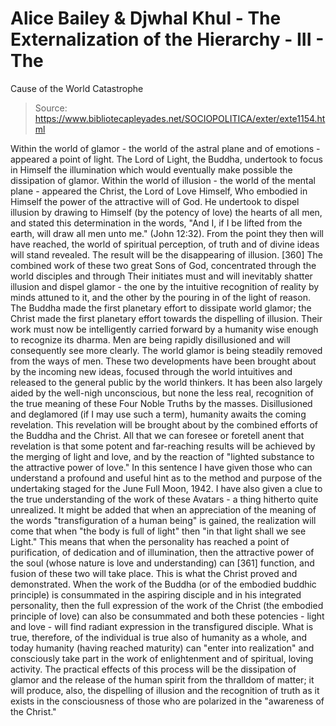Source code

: # Alice Bailey & Djwhal Khul - The Externalization of the Hierarchy - III - The
Cause of the World Catastrophe

> Source: https://www.bibliotecapleyades.net/SOCIOPOLITICA/exter/exte1154.html

Within the world of glamor - the world of the astral plane and of emotions - appeared a point of light. The Lord of Light, the Buddha, undertook to focus in Himself the illumination which would eventually make possible the dissipation of glamor. Within the world of illusion - the world of the mental plane - appeared the Christ, the Lord of Love Himself, Who embodied in Himself the power of the attractive will of God. He undertook to dispel illusion by drawing to Himself (by the potency of love) the hearts of all men, and stated this determination in the words, "And I, if I be lifted from the earth, will draw all men unto me." (John 12:32). From the point they then will have reached, the world of spiritual perception, of truth and of divine ideas will stand revealed. The result will be the disappearing of illusion. [360]
The combined work of these two great Sons of God, concentrated through the world disciples and through Their initiates must and will inevitably shatter illusion and dispel glamor - the one by the intuitive recognition of reality by minds attuned to it, and the other by the pouring in of the light of reason. The Buddha made the first planetary effort to dissipate world glamor; the Christ made the first planetary effort towards the dispelling of illusion. Their work must now be intelligently carried forward by a humanity wise enough to recognize its dharma. Men are being rapidly disillusioned and will consequently see more clearly. The world glamor is being steadily removed from the ways of men. These two developments have been brought about by the incoming new ideas, focused through the world intuitives and released to the general public by the world thinkers. It has been also largely aided by the well-nigh unconscious, but none the less real, recognition of the true meaning of these Four Noble Truths by the masses. Disillusioned and deglamored (if I may use such a term), humanity awaits the coming revelation. This revelation will be brought about by the combined efforts of the Buddha and the Christ. All that we can foresee or foretell anent that revelation is that some potent and far-reaching results will be achieved by the merging of light and love, and by the reaction of "lighted substance to the attractive power of love." In this sentence I have given those who can understand a profound and useful hint as to the method and purpose of the undertaking staged for the June Full Moon, 1942. I have also given a clue to the true understanding of the work of these Avatars - a thing hitherto quite unrealized. It might be added that when an appreciation of the meaning of the words "transfiguration of a human being" is gained, the realization will come that when "the body is full of light" then "in that light shall we see Light." This means that when the personality has reached a point of purification, of dedication and of illumination, then the attractive power of the soul (whose nature is love and understanding) can [361] function, and fusion of these two will take place. This is what the Christ proved and demonstrated.
When the work of the Buddha (or of the embodied buddhic principle) is consummated in the aspiring disciple and in his integrated personality, then the full expression of the work of the Christ (the embodied principle of love) can also be consummated and both these potencies - light and love - will find radiant expression in the transfigured disciple. What is true, therefore, of the individual is true also of humanity as a whole, and today humanity (having reached maturity) can "enter into realization" and consciously take part in the work of enlightenment and of spiritual, loving activity. The practical effects of this process will be the dissipation of glamor and the release of the human spirit from the thralldom of matter; it will produce, also, the dispelling of illusion and the recognition of truth as it exists in the consciousness of those who are polarized in the "awareness of the Christ."
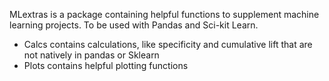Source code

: MLextras is a package containing helpful functions to supplement machine
learning projects. To be used with Pandas and Sci-kit Learn.

* Calcs contains calculations, like specificity and cumulative lift that
are not natively in pandas or Sklearn
* Plots contains helpful plotting functions
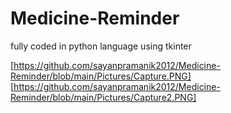 # Medicine-Reminder
fully coded in python language using tkinter

[https://github.com/sayanpramanik2012/Medicine-Reminder/blob/main/Pictures/Capture.PNG]
[https://github.com/sayanpramanik2012/Medicine-Reminder/blob/main/Pictures/Capture2.PNG]

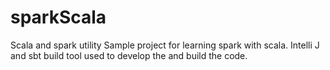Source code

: # sparkScala
Scala and spark utility
Sample project for learning spark with scala. Intelli J and sbt build tool used to develop the and build the code.

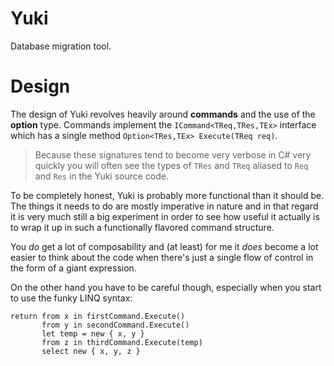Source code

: ﻿# Yuki
Database migration tool.

# Design
The design of Yuki revolves heavily around **commands** and the use of the
**option** type. Commands implement the `ICommand<TReq,TRes,TEx>` interface
which has a single method `Option<TRes,TEx> Execute(TReq req)`.

> Because these signatures tend to become very verbose in C# very quickly
> you will often see the types of `TRes` and `TReq` aliased to `Req` and `Res`
> in the Yuki source code.

To be completely honest, Yuki is probably more functional than it should be. 
The things it needs to do are mostly imperative in nature and in that regard
it is very much still a big experiment in order to see how useful it actually
is to wrap it up in such a functionally flavored command structure.

You *do* get a lot of composability and (at least) for me it *does* become a
lot easier to think about the code when there's just a single flow of control
in the form of a giant expression. 

On the other hand you have to be careful though, especially when you start to 
use the funky LINQ syntax:

	return from x in firstCommand.Execute()
		   from y in secondCommand.Execute()
		   let temp = new { x, y }
		   from z in thirdCommand.Execute(temp)
		   select new { x, y, z }

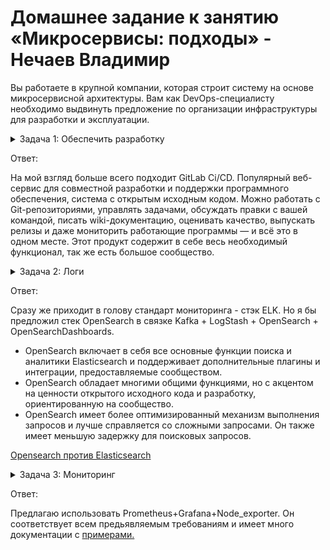 # Домашнее задание к занятию «Микросервисы: подходы» - Нечаев Владимир

Вы работаете в крупной компании, которая строит систему на основе микросервисной архитектуры.
Вам как DevOps-специалисту необходимо выдвинуть предложение по организации инфраструктуры для разработки и эксплуатации.


<details>
<summary>Задача 1: Обеспечить разработку</summary>

Предложите решение для обеспечения процесса разработки: хранение исходного кода, непрерывная интеграция и непрерывная поставка. 
Решение может состоять из одного или нескольких программных продуктов и должно описывать способы и принципы их взаимодействия.

Решение должно соответствовать следующим требованиям:
- облачная система;
- система контроля версий Git;
- репозиторий на каждый сервис;
- запуск сборки по событию из системы контроля версий;
- запуск сборки по кнопке с указанием параметров;
- возможность привязать настройки к каждой сборке;
- возможность создания шаблонов для различных конфигураций сборок;
- возможность безопасного хранения секретных данных (пароли, ключи доступа);
- несколько конфигураций для сборки из одного репозитория;
- кастомные шаги при сборке;
- собственные докер-образы для сборки проектов;
- возможность развернуть агентов сборки на собственных серверах;
- возможность параллельного запуска нескольких сборок;
- возможность параллельного запуска тестов.

Обоснуйте свой выбор.

</details>

Ответ:

На мой взгляд больше всего подходит GitLab Ci/CD. Популярный веб-сервис для совместной разработки и поддержки программного обеспечения, система с открытым исходным кодом. Можно работать с Git-репозиториями, управлять задачами, обсуждать правки с вашей командой, писать wiki-документацию, оценивать качество, выпускать релизы и даже мониторить работающие программы — и всё это в одном месте. Этот продукт содержит в себе весь необходимый функционал, так же есть большое сообщество.
  
<details>
<summary>Задача 2: Логи</summary>

Предложите решение для обеспечения сбора и анализа логов сервисов в микросервисной архитектуре.
Решение может состоять из одного или нескольких программных продуктов и должно описывать способы и принципы их взаимодействия.

Решение должно соответствовать следующим требованиям:
- сбор логов в центральное хранилище со всех хостов, обслуживающих систему;
- минимальные требования к приложениям, сбор логов из stdout;
- гарантированная доставка логов до центрального хранилища;
- обеспечение поиска и фильтрации по записям логов;
- обеспечение пользовательского интерфейса с возможностью предоставления доступа разработчикам для поиска по записям логов;
- возможность дать ссылку на сохранённый поиск по записям логов.

Обоснуйте свой выбор.

</details>

Ответ:

Сразу же приходит в голову стандарт мониторинга - стэк ELK. Но я бы предложил стек OpenSearch в связке Kafka + LogStash + OpenSearch + OpenSearchDashboards.
- OpenSearch включает в себя все основные функции поиска и аналитики Elasticsearch и поддерживает дополнительные плагины и интеграции, предоставляемые сообществом.
- OpenSearch обладает многими общими функциями, но с акцентом на ценности открытого исходного кода и разработку, ориентированную на сообщество.
- OpenSearch имеет более оптимизированный механизм выполнения запросов и лучше справляется со сложными запросами. Он также имеет меньшую задержку для поисковых запросов.

[Opensearch против Elasticsearch](https://humalect.com/blog/opensearch-vs-elasticsearch)

<details>
<summary>Задача 3: Мониторинг</summary>

Предложите решение для обеспечения сбора и анализа состояния хостов и сервисов в микросервисной архитектуре.
Решение может состоять из одного или нескольких программных продуктов и должно описывать способы и принципы их взаимодействия.

Решение должно соответствовать следующим требованиям:
- сбор метрик со всех хостов, обслуживающих систему;
- сбор метрик состояния ресурсов хостов: CPU, RAM, HDD, Network;
- сбор метрик потребляемых ресурсов для каждого сервиса: CPU, RAM, HDD, Network;
- сбор метрик, специфичных для каждого сервиса;
- пользовательский интерфейс с возможностью делать запросы и агрегировать информацию;
- пользовательский интерфейс с возможностью настраивать различные панели для отслеживания состояния системы.

Обоснуйте свой выбор.

</details>

Ответ:

Предлагаю использовать Prometheus+Grafana+Node_exporter. Он соответствует всем предьявляемым требованиям и имеет много документации с [примерами.](https://mcs.mail.ru/docs/additionals/cases/cases-monitoring/case-node-exporter)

- _Task to carry out_
Check each line above for the word "разработку", and copy the lines where it appears.

- _Solution_
<summary>Задача 1: Обеспечить разработку</summary>
- OpenSearch обладает многими общими функциями, но с акцентом на ценности открытого исходного кода и разработку, ориентированную на сообщество.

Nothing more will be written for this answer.